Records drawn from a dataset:
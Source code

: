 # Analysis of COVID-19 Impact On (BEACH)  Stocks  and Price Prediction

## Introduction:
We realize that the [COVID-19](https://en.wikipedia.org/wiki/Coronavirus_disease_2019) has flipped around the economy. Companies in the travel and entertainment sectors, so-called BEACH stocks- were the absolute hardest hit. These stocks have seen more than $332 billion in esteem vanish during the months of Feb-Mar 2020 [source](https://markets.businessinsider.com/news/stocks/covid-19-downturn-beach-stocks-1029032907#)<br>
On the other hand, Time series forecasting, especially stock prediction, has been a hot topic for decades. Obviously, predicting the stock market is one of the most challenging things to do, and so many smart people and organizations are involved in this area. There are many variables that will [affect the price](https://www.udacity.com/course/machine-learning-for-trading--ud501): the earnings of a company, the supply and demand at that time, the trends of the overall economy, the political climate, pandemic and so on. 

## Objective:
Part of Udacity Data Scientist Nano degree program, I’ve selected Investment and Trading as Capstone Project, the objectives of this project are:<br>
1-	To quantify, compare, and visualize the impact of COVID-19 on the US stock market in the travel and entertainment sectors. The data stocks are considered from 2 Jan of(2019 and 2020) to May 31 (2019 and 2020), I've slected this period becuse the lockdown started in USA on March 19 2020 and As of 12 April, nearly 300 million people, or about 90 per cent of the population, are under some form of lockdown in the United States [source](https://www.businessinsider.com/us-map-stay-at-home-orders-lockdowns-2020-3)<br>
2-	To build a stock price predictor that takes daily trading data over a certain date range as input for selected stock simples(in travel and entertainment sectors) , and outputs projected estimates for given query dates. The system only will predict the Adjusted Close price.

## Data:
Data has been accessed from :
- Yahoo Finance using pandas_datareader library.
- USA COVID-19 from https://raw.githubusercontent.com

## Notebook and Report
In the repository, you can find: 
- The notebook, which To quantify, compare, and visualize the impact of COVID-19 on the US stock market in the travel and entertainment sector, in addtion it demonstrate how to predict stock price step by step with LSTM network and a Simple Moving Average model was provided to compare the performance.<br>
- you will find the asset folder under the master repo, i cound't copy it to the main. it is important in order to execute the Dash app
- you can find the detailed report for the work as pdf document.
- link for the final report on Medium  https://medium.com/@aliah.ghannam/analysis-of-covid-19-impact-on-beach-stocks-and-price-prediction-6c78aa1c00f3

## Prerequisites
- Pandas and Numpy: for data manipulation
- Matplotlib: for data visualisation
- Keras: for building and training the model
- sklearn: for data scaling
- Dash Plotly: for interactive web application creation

==

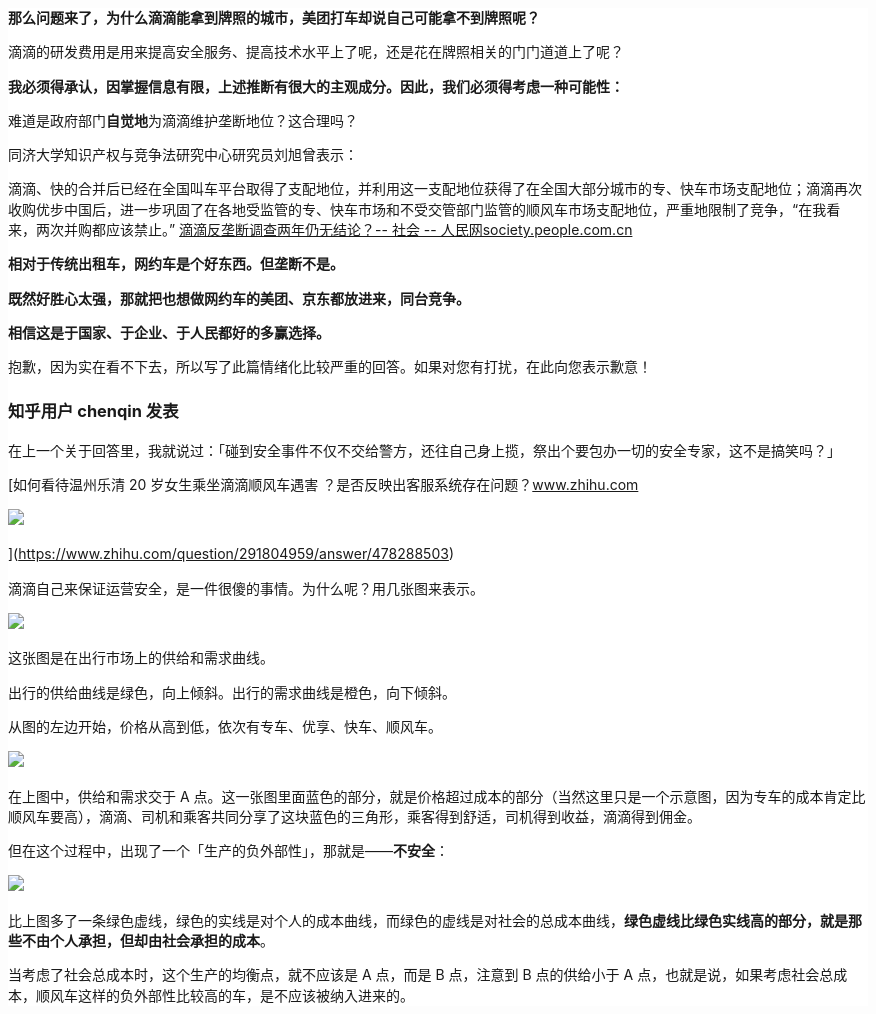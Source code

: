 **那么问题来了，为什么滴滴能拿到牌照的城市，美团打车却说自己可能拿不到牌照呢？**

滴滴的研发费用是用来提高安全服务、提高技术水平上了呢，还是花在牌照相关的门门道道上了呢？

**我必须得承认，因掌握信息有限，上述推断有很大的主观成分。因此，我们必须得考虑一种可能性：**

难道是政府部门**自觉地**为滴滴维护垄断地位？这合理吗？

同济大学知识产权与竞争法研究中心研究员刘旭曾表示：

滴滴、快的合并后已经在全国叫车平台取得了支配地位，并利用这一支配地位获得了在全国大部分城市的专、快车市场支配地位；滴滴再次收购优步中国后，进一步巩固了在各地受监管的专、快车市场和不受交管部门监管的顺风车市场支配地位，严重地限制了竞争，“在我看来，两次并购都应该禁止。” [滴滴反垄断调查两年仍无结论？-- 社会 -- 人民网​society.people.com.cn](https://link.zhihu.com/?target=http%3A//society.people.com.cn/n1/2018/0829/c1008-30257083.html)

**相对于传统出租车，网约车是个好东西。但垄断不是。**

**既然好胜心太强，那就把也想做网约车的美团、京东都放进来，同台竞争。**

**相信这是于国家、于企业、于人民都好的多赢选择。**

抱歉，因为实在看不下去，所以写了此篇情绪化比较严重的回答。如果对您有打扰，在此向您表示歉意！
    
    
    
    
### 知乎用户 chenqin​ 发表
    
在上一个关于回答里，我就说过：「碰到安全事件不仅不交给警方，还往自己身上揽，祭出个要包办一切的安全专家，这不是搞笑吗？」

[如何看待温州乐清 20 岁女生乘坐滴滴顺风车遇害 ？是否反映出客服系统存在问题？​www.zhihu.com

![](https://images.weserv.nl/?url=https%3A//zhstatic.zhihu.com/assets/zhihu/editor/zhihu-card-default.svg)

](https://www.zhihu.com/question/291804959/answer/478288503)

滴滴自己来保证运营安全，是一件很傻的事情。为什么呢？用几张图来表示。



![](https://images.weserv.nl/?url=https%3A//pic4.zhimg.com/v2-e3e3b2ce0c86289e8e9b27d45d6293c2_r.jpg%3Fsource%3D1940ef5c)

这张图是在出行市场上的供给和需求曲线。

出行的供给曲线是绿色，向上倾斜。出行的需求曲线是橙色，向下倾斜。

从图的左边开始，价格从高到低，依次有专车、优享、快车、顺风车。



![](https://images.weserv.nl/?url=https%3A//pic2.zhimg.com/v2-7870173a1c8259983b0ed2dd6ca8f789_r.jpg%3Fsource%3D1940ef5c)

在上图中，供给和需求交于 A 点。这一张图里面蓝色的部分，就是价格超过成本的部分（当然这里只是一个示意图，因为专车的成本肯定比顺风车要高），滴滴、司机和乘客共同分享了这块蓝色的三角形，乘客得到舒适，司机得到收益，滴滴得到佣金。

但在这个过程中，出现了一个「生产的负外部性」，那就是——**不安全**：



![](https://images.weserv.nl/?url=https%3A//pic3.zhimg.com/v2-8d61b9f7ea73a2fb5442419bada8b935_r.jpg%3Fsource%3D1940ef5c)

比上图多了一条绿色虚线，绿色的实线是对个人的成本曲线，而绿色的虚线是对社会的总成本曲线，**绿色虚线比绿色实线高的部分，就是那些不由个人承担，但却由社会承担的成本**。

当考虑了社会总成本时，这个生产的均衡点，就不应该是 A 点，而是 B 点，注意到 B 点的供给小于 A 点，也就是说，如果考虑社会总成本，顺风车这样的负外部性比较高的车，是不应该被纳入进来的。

▶ To do
Which lines of the entries above contain the word "compare"? Copy each of them.

▶ Exercise solution
1-	To quantify, compare, and visualize the impact of COVID-19 on the US stock market in the travel and entertainment sectors. The data stocks are considered from 2 Jan of(2019 and 2020) to May 31 (2019 and 2020), I've slected this period becuse the lockdown started in USA on March 19 2020 and As of 12 April, nearly 300 million people, or about 90 per cent of the population, are under some form of lockdown in the United States [source](https://www.businessinsider.com/us-map-stay-at-home-orders-lockdowns-2020-3)<br>
- The notebook, which To quantify, compare, and visualize the impact of COVID-19 on the US stock market in the travel and entertainment sector, in addtion it demonstrate how to predict stock price step by step with LSTM network and a Simple Moving Average model was provided to compare the performance.<br>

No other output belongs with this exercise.